Residents of London do not need to buy household electrical items, gardening tools or camping equipment. Instead, they can borrow these and other items from the Library of Things for a small fee. The library is just one example of how the city is transitioning to the circular economy, a commitment to reducing what a city consumes and what it discards that also creates jobs in reuse, repair, remanufacturing and materials innovation.
“City Hall and the London Waste and Recycling Board are working together on a number of initiatives in this area,” said Shirley Rodrigues, deputy mayor for Environment and Energy in London. “These include developing a ‘route map’ for the transition to the circular economy, an investment program to support small and medium enterprises in this sector, and embedding principles of the circular economy in procurement across the Greater London Authority group.”
As urban populations grow, the pressure cities put on resources intensifies. But this also makes cities the ideal places to find solutions that generate significant benefits.
For example, Rodrigues said London’s circular economy activities could bring 12,000 new jobs by 2030 and £7 billion (US$9.06 billion or €8.3 billion) in annual investment by 2036, plus £5 billion (US$6.47 billion or €5.93 billion) saved by avoiding waste infrastructure costs from 2016 to 2050. By reducing waste, the initiative is also expected to free up land previously needed for waste management for other uses.
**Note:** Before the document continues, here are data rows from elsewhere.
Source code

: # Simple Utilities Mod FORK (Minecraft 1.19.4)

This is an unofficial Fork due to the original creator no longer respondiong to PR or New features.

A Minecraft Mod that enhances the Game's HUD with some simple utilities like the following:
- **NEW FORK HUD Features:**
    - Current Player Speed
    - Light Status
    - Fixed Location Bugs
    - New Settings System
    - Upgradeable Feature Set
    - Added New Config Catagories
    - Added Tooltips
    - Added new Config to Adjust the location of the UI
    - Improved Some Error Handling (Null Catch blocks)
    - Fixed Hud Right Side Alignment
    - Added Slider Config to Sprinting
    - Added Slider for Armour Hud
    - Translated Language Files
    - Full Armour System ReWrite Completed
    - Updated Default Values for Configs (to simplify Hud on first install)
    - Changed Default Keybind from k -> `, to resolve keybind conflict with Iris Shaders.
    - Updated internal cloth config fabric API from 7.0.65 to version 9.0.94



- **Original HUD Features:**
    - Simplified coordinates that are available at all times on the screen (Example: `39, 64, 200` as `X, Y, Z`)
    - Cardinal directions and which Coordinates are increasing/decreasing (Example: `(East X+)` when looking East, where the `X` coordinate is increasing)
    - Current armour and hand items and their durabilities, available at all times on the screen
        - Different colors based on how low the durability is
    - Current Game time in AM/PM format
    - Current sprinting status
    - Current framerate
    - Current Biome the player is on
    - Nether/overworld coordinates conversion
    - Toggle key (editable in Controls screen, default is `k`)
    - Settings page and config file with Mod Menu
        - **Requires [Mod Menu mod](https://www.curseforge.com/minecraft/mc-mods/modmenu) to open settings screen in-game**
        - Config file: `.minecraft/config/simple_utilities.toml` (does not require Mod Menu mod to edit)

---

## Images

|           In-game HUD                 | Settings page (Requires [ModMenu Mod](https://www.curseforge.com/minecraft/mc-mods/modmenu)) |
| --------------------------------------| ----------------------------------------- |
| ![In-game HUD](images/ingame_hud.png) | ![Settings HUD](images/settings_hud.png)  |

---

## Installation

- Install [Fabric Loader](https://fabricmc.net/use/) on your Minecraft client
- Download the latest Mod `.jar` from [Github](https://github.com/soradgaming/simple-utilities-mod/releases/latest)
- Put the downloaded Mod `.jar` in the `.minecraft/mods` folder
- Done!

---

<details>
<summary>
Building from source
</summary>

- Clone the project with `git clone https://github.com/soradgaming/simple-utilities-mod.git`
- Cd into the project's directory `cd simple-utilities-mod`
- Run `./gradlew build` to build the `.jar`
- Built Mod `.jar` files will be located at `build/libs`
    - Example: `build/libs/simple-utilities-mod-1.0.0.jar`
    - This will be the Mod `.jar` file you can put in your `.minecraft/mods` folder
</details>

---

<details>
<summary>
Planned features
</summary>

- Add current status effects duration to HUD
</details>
TRANSFORMATIVE OPPORTUNITIES
London’s initiatives are just one example of a movement that is catching fire worldwide. “Cities face great challenges and opportunities in three key domains: waste, mobility and the built environment,” said Antonia Gawel, who leads circular economy and environmental initiatives at the World Economic Forum (WEF), the Switzerland-based international organization for public-private cooperation on global, regional and industrial agendas. “They can implement various actions that generate direct or indirect economic benefits in each area.”
Examples, Gawel said, include using biorefineries to convert food waste into fuel, repurposing building materials, providing products as a service and putting new business models in place for how buildings and infrastructure should be owned, used and occupied.
Technologies that include the Internet of Things (IoT), big data analytics and artificial intelligence (AI) help to enable the circular economy.
In San Francisco, for example, solar-powered, sensor-enabled trash cans report data via the IoT, enabling local authorities to use vehicles, fuel and infrastructure more efficiently by planning collection routes based on trash levels.
“DIGITAL TRANSFORMATION IS PROVIDING THE TOOLS WE NEED TO MAKE IT EASY FOR PEOPLE TO TRANSITION TO A CIRCULAR ECONOMY.”
ANTONIO GAWEL
WORLD ECONOMIC FORUM
In Helsinki, a recently launched “mobility as a service” (MaaS) app enables users to plan and book journeys across public and private transport, including bus, taxi and train, as well as car and bike sharing. The aim is to reduce car ownership and congestion and make better use of existing infrastructure instead of building more.
Meanwhile, Netherlands-based Philips Lighting leases intelligent lighting as a service to organizations across the world through a “pay-per-lux” model. Philips takes responsibility for the equipment, using data collected from the lights via the IoT to enable better maintenance, reconditioning and recovery, rather than disposal.
“Digital transformation is providing the tools we need to make it easy for people to transition to a circular economy,” Gawel said. “Suddenly, we have tools and approaches to managing the flow of people in cities, for example by taking advantage of the idle capacity of cars that spend most of their time parked on city streets. City authorities can digitally track inventories and assets so they know when to maintain or replace components. Increasingly, we don’t have to build more infrastructure; we can use the infrastructure we have more effectively.”
THE WAY AHEAD
Despite the progress being made, the circular economy has a long way to go before it becomes a reality.
“Education on the field [of circular economies] is in woeful short supply, and there is a need to develop the skills and knowledge of educators so they can instruct others in how a circular economy works,” said David Peck, senior research fellow and professor specializing in critical materials and circular design at Delft University of Technology (TU Delft) in the Netherlands.
“Companies will also need to work more closely with policymakers, regulators and government and seek mutual benefits,” Peck said. “They will have to embrace unusual business models in partnership with organizations they may never have expected to work with. And policymakers will need to play a pivotal role in deciding on the choices we have to make. For example, choices in public sector procurement can provide a real boost.”
To make the circular economy work, Peck said, educators need to focus their efforts as much on people in companies as they do on individuals. TU Delft is working to drive collaboration with partners in the private and public sectors, including partnering with the Ellen MacArthur Foundation – pioneers in promoting the economic advantages of the circular economy – to develop teaching and research programs.
TU Delft also works with industrial partners through the Amsterdam Institute for Advanced Metropolitan Solutions, which helps science, education, government, business and societal organizations create solutions for the complex consumption and disposal challenges that cities face. Partnering with companies to focus on the circular city also is a key focus area of TU Delft’s work with the European Institute of Innovation and Technology Raw Materials consortium and the Leiden-Delft-Erasmus Centre for Sustainability.
“We are seeing the beginnings of the transition to a circular economy in cities, with circular cities being listed in the Ellen MacArthur Foundation network and across the European Union in EU-funded projects,” Peck said. “Circular can get done at a city level, making cities an excellent place to start.”